RECORDS START

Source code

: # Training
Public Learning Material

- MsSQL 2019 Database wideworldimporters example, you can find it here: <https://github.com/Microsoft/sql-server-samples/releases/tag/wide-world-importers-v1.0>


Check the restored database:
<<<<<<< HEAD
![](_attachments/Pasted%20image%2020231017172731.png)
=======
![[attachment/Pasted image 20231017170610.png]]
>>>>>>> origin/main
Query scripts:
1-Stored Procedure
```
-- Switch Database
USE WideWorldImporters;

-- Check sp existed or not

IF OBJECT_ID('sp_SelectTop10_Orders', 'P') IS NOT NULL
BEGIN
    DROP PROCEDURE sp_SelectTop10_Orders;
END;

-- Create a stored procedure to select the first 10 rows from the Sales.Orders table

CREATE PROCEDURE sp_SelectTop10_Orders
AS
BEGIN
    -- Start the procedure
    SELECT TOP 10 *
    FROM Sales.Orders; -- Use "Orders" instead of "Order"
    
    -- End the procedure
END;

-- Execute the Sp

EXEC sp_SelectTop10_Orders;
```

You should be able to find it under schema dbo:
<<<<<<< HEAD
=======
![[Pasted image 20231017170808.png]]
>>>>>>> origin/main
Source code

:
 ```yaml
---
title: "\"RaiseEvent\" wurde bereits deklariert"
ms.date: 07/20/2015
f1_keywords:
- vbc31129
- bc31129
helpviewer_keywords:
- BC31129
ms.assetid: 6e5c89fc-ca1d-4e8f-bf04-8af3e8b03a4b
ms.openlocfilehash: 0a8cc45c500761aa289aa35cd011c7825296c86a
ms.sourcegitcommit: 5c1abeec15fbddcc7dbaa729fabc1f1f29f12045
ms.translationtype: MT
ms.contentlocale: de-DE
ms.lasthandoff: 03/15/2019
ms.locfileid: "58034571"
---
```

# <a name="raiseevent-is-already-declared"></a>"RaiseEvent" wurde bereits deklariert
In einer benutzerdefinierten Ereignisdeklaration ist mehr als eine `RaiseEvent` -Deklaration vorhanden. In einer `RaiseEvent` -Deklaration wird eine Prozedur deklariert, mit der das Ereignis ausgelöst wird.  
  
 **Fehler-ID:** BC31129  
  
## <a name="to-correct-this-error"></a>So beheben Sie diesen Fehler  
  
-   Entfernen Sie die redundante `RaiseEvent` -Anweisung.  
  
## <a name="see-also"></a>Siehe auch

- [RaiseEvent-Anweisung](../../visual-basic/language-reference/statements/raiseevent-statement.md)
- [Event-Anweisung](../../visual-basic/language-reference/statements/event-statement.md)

RECORDS END

# YOUR GOAL
Lines containing the word "Check" must all be returned from the material above.

# RESPONSE TO THE TASK
Check the restored database:
-- Check sp existed or not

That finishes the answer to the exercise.